To Provide quality, transitional, rental accommodations for low-to-moderate income native families in urban centers


Vision Statement


Native families are supported, healthy, thriving and working towards acquiring their own homes

Program Background

The Urban Housing Program, administered on behalf of the federal government by Canada Mortgage and Housing Corporation (CMHC), assists Urban Native non-profit housing sponsors, supported by a membership of native peoples and other individuals approved by the sponsor, to meet the housing needs.  CMHC provides Subsidy Assistance,  under section 95 of the National Housing Act (NHA), accommodation to low and moderate-income Native peoples. The Treaty 7 Urban Housing Authority operates under the Post-1985 Program which works as follows:

  • The maximum annual subsidy payable to any project (without care or support services) is equal to the difference between acceptable annual operating costs and annual project revenues
  • Rents are establish according to a rent-to-income (RTI) scale effectively 25% of income.  The sponsor receives a monthly Subsidy Assistance cheques from CMHC

Board of Directors

The Housing Authority is governed by a group of unpaid volunteers called the Board of Directors.  The Board does not have direct day-to-day responsibility for operations or programs, but are responsible for establishing policies.  They must also set and follow budget, ensure all legal obligations are met and provide firm leadership and maintain open lines of communication. 

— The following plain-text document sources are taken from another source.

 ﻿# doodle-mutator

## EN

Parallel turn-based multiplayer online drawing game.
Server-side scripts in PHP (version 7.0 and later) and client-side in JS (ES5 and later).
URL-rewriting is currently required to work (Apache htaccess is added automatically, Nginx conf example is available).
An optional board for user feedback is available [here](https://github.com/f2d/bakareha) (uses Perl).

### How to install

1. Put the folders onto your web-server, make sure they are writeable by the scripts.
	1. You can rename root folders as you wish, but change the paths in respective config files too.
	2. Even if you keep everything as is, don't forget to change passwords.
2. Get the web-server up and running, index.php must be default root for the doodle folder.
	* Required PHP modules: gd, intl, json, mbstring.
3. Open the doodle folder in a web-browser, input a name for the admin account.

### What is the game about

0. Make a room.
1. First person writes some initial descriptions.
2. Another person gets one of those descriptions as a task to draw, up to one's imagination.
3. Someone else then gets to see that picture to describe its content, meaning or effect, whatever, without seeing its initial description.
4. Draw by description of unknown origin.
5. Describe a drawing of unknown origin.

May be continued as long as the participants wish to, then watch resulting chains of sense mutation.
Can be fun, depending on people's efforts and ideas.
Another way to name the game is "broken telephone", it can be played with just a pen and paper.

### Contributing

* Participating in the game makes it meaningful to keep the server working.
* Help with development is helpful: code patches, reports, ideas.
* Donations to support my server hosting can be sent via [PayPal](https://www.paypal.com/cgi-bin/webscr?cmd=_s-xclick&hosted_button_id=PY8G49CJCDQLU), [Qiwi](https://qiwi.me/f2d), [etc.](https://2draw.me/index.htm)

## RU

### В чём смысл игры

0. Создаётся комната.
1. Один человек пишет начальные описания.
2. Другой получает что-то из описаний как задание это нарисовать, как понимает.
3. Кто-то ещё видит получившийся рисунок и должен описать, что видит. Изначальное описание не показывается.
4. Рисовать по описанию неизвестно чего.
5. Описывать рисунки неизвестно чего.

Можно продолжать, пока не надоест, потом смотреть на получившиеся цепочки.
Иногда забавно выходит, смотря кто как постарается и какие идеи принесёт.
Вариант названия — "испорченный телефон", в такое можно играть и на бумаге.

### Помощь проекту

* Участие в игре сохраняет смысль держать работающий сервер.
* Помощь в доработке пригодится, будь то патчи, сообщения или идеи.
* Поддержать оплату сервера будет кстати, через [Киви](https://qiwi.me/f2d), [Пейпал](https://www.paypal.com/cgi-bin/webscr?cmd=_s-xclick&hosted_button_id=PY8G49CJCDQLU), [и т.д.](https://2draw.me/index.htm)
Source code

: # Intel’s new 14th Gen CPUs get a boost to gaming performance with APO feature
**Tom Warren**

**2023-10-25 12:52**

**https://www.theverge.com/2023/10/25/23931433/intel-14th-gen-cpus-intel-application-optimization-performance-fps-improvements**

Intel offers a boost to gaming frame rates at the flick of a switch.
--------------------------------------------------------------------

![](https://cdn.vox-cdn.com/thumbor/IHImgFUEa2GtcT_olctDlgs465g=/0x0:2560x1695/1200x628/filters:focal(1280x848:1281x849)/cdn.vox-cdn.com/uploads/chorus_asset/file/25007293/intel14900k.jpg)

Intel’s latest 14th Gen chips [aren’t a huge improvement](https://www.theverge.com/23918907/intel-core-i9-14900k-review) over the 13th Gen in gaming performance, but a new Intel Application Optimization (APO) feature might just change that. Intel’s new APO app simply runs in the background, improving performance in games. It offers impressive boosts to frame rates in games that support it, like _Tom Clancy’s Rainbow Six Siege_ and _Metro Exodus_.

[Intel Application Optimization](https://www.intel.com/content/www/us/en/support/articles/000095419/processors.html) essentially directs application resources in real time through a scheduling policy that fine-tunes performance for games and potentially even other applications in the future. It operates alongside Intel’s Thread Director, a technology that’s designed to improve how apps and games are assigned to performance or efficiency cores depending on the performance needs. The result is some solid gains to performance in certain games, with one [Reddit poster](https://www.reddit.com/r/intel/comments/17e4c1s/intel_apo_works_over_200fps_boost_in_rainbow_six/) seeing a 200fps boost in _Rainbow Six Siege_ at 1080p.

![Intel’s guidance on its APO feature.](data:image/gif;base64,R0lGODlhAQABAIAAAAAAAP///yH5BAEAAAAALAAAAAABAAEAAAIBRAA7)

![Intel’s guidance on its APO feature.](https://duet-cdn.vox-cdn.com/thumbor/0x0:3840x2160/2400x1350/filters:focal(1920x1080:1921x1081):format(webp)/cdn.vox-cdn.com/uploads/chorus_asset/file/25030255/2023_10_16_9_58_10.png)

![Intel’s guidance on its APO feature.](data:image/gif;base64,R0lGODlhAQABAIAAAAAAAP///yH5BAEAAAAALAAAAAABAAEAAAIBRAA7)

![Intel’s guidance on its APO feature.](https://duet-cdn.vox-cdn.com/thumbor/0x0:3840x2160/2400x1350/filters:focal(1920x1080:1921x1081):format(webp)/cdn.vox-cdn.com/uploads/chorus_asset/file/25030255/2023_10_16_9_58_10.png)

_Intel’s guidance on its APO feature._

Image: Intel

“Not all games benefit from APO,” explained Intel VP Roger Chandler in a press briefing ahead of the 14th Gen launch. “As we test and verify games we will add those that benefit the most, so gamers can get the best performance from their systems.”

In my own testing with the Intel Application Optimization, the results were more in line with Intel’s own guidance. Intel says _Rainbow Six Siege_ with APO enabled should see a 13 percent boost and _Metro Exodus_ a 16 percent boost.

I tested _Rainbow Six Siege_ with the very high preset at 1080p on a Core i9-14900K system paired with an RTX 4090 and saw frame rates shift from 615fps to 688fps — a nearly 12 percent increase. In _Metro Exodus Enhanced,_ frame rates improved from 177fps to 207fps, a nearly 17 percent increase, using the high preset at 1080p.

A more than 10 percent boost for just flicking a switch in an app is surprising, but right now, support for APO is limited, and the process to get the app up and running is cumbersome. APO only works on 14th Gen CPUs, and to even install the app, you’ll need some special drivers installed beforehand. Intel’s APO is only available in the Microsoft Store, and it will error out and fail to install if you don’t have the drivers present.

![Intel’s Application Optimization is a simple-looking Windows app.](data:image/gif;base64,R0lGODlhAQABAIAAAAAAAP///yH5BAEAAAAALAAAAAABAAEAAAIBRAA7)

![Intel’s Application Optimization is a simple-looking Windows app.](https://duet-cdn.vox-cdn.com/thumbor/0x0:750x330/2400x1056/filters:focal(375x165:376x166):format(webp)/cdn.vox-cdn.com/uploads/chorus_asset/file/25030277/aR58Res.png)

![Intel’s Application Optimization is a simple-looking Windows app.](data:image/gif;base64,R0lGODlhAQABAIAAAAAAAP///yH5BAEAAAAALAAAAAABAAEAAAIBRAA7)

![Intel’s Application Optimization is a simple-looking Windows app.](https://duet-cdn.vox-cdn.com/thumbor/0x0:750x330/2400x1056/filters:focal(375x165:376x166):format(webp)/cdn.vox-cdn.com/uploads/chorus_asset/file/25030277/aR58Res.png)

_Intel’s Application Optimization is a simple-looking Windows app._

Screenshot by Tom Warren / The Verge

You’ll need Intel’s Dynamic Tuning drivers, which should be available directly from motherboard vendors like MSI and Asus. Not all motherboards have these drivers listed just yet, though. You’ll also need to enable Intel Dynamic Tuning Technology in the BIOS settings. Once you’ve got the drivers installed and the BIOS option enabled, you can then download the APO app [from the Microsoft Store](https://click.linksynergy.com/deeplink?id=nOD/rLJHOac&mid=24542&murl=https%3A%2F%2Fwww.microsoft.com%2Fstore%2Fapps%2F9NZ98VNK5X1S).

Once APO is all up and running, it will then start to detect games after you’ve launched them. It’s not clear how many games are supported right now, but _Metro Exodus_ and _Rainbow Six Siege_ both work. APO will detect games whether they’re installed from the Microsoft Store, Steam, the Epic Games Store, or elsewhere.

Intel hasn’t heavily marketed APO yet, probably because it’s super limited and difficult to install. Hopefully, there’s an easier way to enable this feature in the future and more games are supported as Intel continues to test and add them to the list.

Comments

All board members assume responsibility Housing Authority's interests and objectives and must therefore appreciate the level of commitment and degree of responsibility required of them.  They must act at all times in the best interest of the Housing Authority, so as to preserve its assets, further its interests and promote the purpose for which it was formed.

History

1983 - Treaty 7 Urban Indian Housing Authority originated when two individuals, Casey Scott of the Peigan Nation and Mike Bruised Head of the Blood Tribe, were involved in a summer project through the Sik-Ooh-Kotoki Friendship Society. Their study indicated that Native people, within the Treaty 7 Area, were having difficulty in acquiring suitable housing in urban centers. 


1984 - Findings of the study were brought to the Treaty 7 Chiefs, who directed Greg Smith, Treaty 7 Tribal Council Vice President at the time, to explore alternatives that would help alleviate the situation their people were facing. Frances Weasel Fat, then Executive Assistant for Treaty 7 Tribal Council, conducted further research and initiated the proceedings that later resulted in the formation of Treaty 7 Urban Indian Housing Authority. 


1985 – Treaty 7 Urban Indian Housing Authority was incorporated under the Alberta Societies Act, in March. In December of this year, the first 15 homes were purchased in the City of Lethbridge. Today, the organization has grown to 165 units.